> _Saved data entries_
....................

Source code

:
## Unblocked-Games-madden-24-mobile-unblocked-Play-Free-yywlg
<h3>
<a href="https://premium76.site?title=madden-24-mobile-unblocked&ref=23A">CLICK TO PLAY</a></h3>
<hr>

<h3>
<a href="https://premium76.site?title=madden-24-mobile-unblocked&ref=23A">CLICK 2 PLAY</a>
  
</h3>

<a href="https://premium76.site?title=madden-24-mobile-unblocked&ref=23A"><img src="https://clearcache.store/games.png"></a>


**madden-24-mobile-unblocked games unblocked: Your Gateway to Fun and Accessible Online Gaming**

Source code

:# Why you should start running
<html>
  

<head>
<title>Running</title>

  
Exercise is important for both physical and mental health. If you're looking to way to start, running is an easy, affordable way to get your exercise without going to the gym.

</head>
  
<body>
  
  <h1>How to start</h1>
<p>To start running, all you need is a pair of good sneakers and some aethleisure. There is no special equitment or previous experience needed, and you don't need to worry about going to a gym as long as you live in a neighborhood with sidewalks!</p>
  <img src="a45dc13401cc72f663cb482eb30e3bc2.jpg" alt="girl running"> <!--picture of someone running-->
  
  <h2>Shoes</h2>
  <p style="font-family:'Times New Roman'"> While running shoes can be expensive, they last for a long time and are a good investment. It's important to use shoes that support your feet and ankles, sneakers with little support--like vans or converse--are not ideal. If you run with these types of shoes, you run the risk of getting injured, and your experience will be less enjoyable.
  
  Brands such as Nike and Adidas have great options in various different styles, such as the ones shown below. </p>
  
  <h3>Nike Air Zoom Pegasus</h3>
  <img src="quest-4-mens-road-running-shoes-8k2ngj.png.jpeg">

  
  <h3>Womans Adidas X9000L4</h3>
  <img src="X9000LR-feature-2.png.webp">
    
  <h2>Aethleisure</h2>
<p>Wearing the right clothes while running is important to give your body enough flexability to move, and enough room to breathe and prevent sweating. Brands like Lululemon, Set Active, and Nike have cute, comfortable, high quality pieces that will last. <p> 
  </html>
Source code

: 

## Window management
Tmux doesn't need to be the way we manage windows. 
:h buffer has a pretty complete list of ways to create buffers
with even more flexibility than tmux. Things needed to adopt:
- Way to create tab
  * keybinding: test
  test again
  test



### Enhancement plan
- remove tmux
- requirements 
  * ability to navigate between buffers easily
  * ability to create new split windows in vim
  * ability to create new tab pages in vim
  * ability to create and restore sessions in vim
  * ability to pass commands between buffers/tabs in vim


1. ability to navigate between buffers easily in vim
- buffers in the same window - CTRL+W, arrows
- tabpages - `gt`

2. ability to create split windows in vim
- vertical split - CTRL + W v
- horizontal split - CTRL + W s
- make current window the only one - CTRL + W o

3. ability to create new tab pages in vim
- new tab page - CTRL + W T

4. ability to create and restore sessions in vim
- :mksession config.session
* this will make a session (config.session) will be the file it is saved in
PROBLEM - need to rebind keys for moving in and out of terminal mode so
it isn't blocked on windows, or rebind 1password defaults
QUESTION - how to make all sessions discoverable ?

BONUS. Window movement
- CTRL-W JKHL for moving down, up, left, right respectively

....................

Write out, without alteration, the line that contains "is saved in" and all subsequent lines down to the end of the data above.

> _Response_
* this will make a session (config.session) will be the file it is saved in
PROBLEM - need to rebind keys for moving in and out of terminal mode so
it isn't blocked on windows, or rebind 1password defaults
QUESTION - how to make all sessions discoverable ?

BONUS. Window movement
- CTRL-W JKHL for moving down, up, left, right respectively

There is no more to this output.